Tuesday, March 07, 2023

Review: Workin' On A World by Iris DeMent.


It is thirty years now since I first heard
Iris DeMent sing Our Town which led me to buying her debut album Infamous Angel, and I have been a fan ever since. Workin' On A World is only her seventh album in all that time, and the first since The Trackless Woods in 2015. I must say it has been worth the wait. One thing that annoys me about the present music scene is that musicians aren’t protesting about the horrors of what is going on in the world. In the 1960s we had protest songs and singers who really did bring awareness to the wrongs of the world and helped to bring about change. These days you get singer-songwriters selling millions of albums which are basically about nothing. Iris DeMent is an exception, Working On A World contains some of her most courageously political songs since songs like Wasteland Of The Free in the mid-1990s.

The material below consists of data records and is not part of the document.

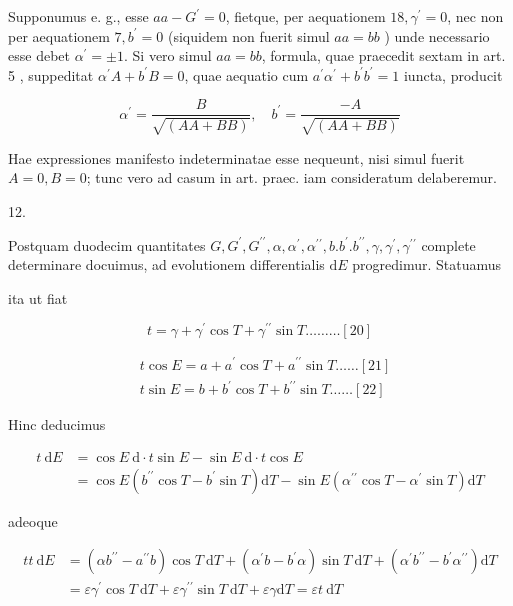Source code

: \documentclass[10pt]{article}
\begin{document}
Supponumus e. g., esse \(a a-G^{\prime}=0\), fietque, per aequationem \(18, \gamma^{\prime}=0\), nec non per aequationem \(7, b^{\prime}=0\) (siquidem non fuerit simul \(a a=b b\) ) unde necessario esse debet \(\alpha^{\prime}= \pm 1\). Si vero simul \(a a=b b\), formula, quae praecedit sextam in art. 5 , suppeditat \(\alpha^{\prime} A+b^{\prime} B=0\), quae aequatio cum \(a^{\prime} \alpha^{\prime}+b^{\prime} b^{\prime}=1\) iuncta, producit

\[
\alpha^{\prime}=\frac{B}{\sqrt{(A A+B B)}}, \quad b^{\prime}=\frac{-A}{\sqrt{(A A+B B)}}
\]

Hae expressiones manifesto indeterminatae esse nequeunt, nisi simul fuerit \(A=0, B=0\); tunc vero ad casum in art. praec. iam consideratum delaberemur.

12.

Postquam duodecim quantitates \(G, G^{\prime}, G^{\prime \prime}, \alpha, \alpha^{\prime}, \alpha^{\prime \prime}, b . b^{\prime} . b^{\prime \prime}, \gamma, \gamma^{\prime}, \gamma^{\prime \prime}\) complete determinare docuimus, ad evolutionem differentialis \(\mathrm{d} E\) progredimur. Statuamus

ita ut fiat

\[
t=\gamma+\gamma^{\prime} \cos T+\gamma^{\prime \prime} \sin T \ldots \ldots \ldots[20]
\]

\[
\begin{aligned}
& t \cos E=a+a^{\prime} \cos T+a^{\prime \prime} \sin T \ldots \ldots[21] \\
& t \sin E=b+b^{\prime} \cos T+b^{\prime \prime} \sin T \ldots \ldots[22]
\end{aligned}
\]

Hinc deducimus

\[
\begin{aligned}
t \mathrm{~d} E & =\cos E \mathrm{~d} \cdot t \sin E-\sin E \mathrm{~d} \cdot t \cos E \\
& =\cos E\left(b^{\prime \prime} \cos T-b^{\prime} \sin T\right) \mathrm{d} T-\sin E\left(\alpha^{\prime \prime} \cos T-\alpha^{\prime} \sin T\right) \mathrm{d} T
\end{aligned}
\]

adeoque

\[
\begin{aligned}
t t \mathrm{~d} E & =\left(\alpha b^{\prime \prime}-a^{\prime \prime} b\right) \cos T \mathrm{~d} T+\left(\alpha^{\prime} b-b^{\prime} \alpha\right) \sin T \mathrm{~d} T+\left(\alpha^{\prime} b^{\prime \prime}-b^{\prime} \alpha^{\prime \prime}\right) \mathrm{d} T \\
& =\varepsilon \gamma^{\prime} \cos T \mathrm{~d} T+\varepsilon \gamma^{\prime \prime} \sin T \mathrm{~d} T+\varepsilon \gamma \mathrm{d} T=\varepsilon t \mathrm{~d} T
\end{aligned}
\]
\end{document}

The title track opens the album and is a tribute to all the people of the past who worked to create a better world even though they didn’t live to see the results. Iris has come a long way from her early Country sound. This song is soulful, upbeat and funky, with a brass section of saxophones, trombones and trumpets to the fore. (See video below). Going Down To Texas is a scathing protest about gun laws, police brutality, right-wing evangelists, George W Bush, Donald Trump and Jeff Bezos. Iris praises the courage of The Chicks (Formerly The Dixie Chicks) and the women in the squad (Ilhan Omar of Minnesota, Alexandria Ocasio-Cortez of New York, Rashida Tlaib of Michigan and Ayanna Pressley of Massachusetts) who were victims of Trump's hateful racist tweets. She mentions how men in cowboy hats like Willie Nelson and Merle Haggard can take a stand on issues, but women who protest are vilified. Iris is fearless though. She is determined to sing her songs, even in places where anyone can carry a gun.


Say A Good Word
by contrast is a much gentler appeal for magnanimity in a divided world. Iris’s voice has never sounded better than here where she sings harmonies to herself. On first listen my favourite song was The Sacred Now. It is very catchy, and I like the sentiment of the song. It ties in nicely with reading The Power Of Now by Eckhart Tolle, although I don’t know if Iris has read that book. It is one of two songs co-written with Pieta Brown who is the daughter of Iris’s husband Greg Brown. They also co-wrote I Won’t Ask You Why a moving ballad with Iris playing piano. It might possibly be inspired by her mother, but I’m not sure. Warriors Of Love returns to the political themes, and praises John Lewis who along with many others was beaten by the police in 1965 in Alabama on the Pettus Bridge. It is also a tribute to the activist Rachel Corrie who was crushed under an armoured bulldozer in Palestine in 2003. Greg Brown wrote the words to Let Me Be Your Jesus which ridicules the hypocrisy of so-called Christians who offer a promised land where everyone is white and global warming is fake news. To my ears Iris’s voice sounds almost like Kate Bush or Tori Amos on this unusual track which also has very atmospheric percussion and flugelhorn.


The Cherry Orchard
is inspired by Anton Chekhov’s play of the same name. Iris gets a lot of inspiration from Russian literature. Her previous album The Trackless Woods was an adaption of poems by the Ukrainian/ Russian writer Anna Akhmatova. She and Greg Brown also adopted a Russian daughter. Nothing For The Dead returns to the brassy sound of earlier. In this song Iris defiantly says, “I’m not holding back nothin’ anymore, And I’m done with being afraid of being bled. Use me up while I’m living lord. Let’s not leave nothin’ for the dead”. Mahalia is a tribute to Mahalia Jackson whose voice Iris must have heard coming through the ether as a child with her Pentecostal upbringing. The lyrics mention a song by Mahalia called ‘How I Got Over’ which I didn’t know, but just listened to on Youtube. Mahalia was a favourite singer of Martin Luther King which leads in nicely to the next track How Long which quotes the Rev Dr Martin Luther King. He was once asked, how long do you stay the course and dream the dream?. He replied, “Till justice rolls down like water, and righteousness flows like a mighty stream”.


Walking Daddy
is another bluesy song written by Greg Brown that features Marty Stuart on mandolin. It mentions the Jacks Fork river in Missouri which must be where Greg Brown comes from. The final song is Waycross Georgia which was written by Rev Samuel E Mann 111. He is a white pastor who was fired from his church because he worked for forty years fighting racism in his community. I looked up Waycross Georgia on Wikipedia and discovered that Gram Parsons used to live there. It is a fine song to end this album which I have enjoyed listening to for the last two days. It is great to have Iris releasing new meaningful music which the world certainly needs at this time. I have never seen Iris perform live, but I’d certainly try and get a ticket if she visits the UK in the future.